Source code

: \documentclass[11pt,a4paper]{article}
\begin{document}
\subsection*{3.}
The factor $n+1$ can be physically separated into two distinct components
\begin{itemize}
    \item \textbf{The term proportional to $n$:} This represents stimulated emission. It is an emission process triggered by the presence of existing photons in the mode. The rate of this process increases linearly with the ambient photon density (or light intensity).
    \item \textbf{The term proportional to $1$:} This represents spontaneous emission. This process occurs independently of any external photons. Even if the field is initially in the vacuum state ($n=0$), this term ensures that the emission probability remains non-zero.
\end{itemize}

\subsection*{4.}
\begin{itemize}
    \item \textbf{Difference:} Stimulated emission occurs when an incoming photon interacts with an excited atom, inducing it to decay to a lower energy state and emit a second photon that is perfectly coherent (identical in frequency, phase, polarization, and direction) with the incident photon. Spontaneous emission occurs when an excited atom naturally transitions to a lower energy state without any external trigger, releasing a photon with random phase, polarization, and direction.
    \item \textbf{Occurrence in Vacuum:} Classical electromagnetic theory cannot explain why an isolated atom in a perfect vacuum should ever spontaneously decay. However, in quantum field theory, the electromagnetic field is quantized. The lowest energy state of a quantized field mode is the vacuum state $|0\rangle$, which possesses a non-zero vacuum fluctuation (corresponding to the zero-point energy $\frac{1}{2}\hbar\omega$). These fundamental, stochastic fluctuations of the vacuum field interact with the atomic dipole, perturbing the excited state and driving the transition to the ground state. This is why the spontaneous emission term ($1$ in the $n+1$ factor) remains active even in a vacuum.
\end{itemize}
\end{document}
━━━
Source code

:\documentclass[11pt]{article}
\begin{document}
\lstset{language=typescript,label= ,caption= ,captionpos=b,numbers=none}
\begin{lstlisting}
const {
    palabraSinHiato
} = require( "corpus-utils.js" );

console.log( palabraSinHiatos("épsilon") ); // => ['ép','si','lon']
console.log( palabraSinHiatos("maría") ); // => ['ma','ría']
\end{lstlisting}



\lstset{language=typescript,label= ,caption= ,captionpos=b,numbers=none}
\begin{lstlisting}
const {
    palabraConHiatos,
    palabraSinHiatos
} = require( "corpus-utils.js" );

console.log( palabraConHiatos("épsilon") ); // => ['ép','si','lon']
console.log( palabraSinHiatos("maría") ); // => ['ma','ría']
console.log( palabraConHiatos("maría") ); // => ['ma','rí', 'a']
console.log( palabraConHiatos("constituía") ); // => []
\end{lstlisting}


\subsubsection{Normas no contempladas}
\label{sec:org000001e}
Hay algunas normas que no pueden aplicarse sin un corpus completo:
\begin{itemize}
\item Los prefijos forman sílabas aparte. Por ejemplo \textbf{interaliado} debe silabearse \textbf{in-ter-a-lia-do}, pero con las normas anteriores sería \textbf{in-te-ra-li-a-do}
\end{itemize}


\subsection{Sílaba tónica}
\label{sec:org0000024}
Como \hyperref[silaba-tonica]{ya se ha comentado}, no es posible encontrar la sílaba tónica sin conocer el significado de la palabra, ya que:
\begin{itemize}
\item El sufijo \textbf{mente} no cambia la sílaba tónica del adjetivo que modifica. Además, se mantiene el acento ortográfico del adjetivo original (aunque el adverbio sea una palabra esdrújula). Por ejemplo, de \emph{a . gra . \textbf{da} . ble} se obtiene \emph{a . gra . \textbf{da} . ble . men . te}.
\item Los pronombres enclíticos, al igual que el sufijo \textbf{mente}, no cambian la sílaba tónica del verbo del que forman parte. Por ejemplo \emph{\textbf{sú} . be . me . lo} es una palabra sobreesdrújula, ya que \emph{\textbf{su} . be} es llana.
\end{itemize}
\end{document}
━━━
◆ Task instructions
Using the records above, report the count of lines holding "occurs" and nothing else.

◆ Exercise output
2